_REQUIREMENT_.
What is needed is each line of the data below that holds the string "transform".

_SUPPLIED MATERIAL_.
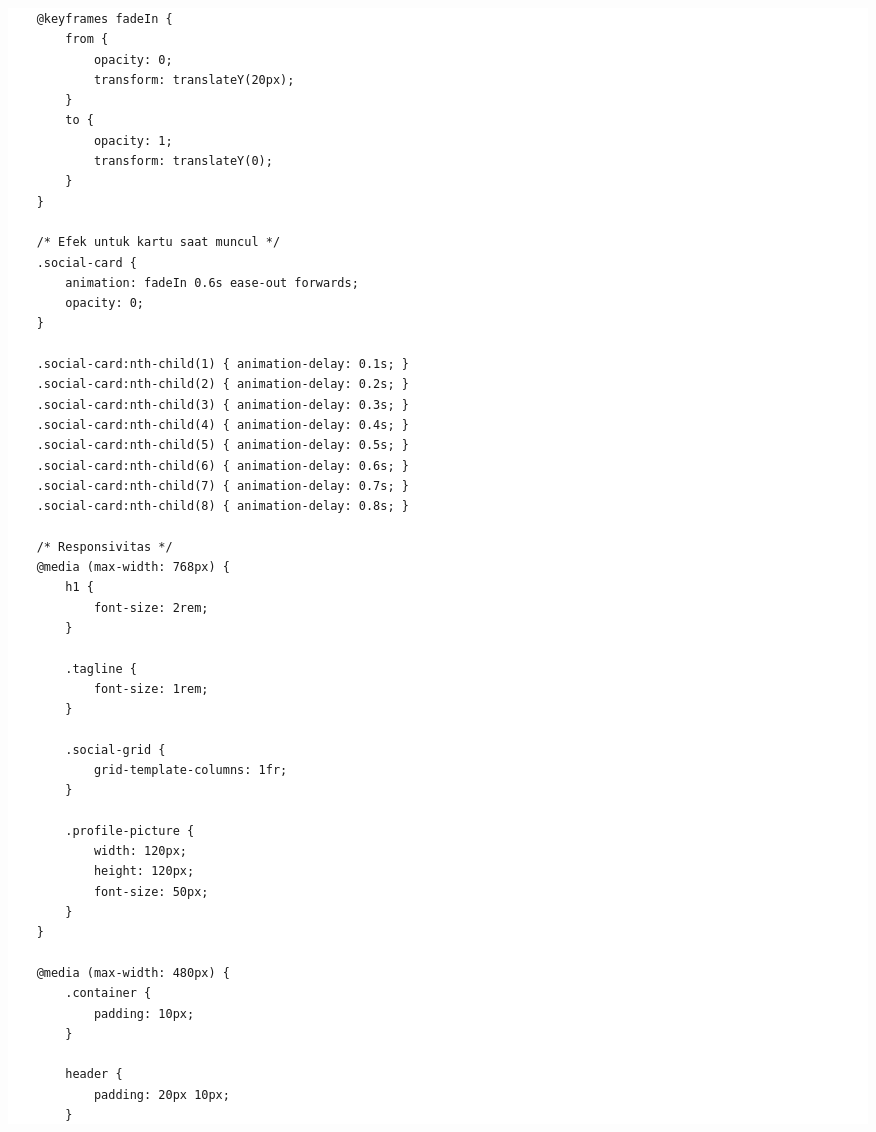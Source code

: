         @keyframes fadeIn {
            from {
                opacity: 0;
                transform: translateY(20px);
            }
            to {
                opacity: 1;
                transform: translateY(0);
            }
        }

        /* Efek untuk kartu saat muncul */
        .social-card {
            animation: fadeIn 0.6s ease-out forwards;
            opacity: 0;
        }

        .social-card:nth-child(1) { animation-delay: 0.1s; }
        .social-card:nth-child(2) { animation-delay: 0.2s; }
        .social-card:nth-child(3) { animation-delay: 0.3s; }
        .social-card:nth-child(4) { animation-delay: 0.4s; }
        .social-card:nth-child(5) { animation-delay: 0.5s; }
        .social-card:nth-child(6) { animation-delay: 0.6s; }
        .social-card:nth-child(7) { animation-delay: 0.7s; }
        .social-card:nth-child(8) { animation-delay: 0.8s; }

        /* Responsivitas */
        @media (max-width: 768px) {
            h1 {
                font-size: 2rem;
            }
            
            .tagline {
                font-size: 1rem;
            }
            
            .social-grid {
                grid-template-columns: 1fr;
            }
            
            .profile-picture {
                width: 120px;
                height: 120px;
                font-size: 50px;
            }
        }

        @media (max-width: 480px) {
            .container {
                padding: 10px;
            }
            
            header {
                padding: 20px 10px;
            }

_OUTPUT OF THE EXERCISE_.
                transform: translateY(20px);
                transform: translateY(0);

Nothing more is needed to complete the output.